Scan the entries for the word "Decaying" and report how many lines contain it, as a number with no other words.
==== Material shown ====
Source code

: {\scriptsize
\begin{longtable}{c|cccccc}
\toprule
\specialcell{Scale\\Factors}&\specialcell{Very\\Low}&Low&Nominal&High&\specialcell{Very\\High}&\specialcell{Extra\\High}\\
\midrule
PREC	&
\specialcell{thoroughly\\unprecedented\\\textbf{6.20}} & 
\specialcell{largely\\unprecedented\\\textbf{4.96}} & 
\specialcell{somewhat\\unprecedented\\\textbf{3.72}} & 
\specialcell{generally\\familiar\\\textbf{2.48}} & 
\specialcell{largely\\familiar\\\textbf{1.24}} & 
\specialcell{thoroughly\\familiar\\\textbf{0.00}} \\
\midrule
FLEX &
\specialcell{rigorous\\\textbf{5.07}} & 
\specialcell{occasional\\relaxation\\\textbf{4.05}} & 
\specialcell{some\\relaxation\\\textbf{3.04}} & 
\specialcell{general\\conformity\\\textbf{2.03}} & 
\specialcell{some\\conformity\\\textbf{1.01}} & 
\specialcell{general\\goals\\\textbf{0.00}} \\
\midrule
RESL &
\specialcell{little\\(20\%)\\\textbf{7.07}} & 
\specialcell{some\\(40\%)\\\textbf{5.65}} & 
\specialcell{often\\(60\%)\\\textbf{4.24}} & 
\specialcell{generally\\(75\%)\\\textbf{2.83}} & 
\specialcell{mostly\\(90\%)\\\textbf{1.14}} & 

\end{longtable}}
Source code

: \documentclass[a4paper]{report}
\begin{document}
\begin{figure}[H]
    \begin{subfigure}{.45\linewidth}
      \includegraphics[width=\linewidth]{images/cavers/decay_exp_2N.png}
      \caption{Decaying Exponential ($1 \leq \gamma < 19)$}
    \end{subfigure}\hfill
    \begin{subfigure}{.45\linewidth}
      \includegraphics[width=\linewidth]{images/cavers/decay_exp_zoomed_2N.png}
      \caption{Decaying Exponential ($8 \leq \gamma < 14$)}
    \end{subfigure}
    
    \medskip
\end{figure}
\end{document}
====
- **Written solution**
2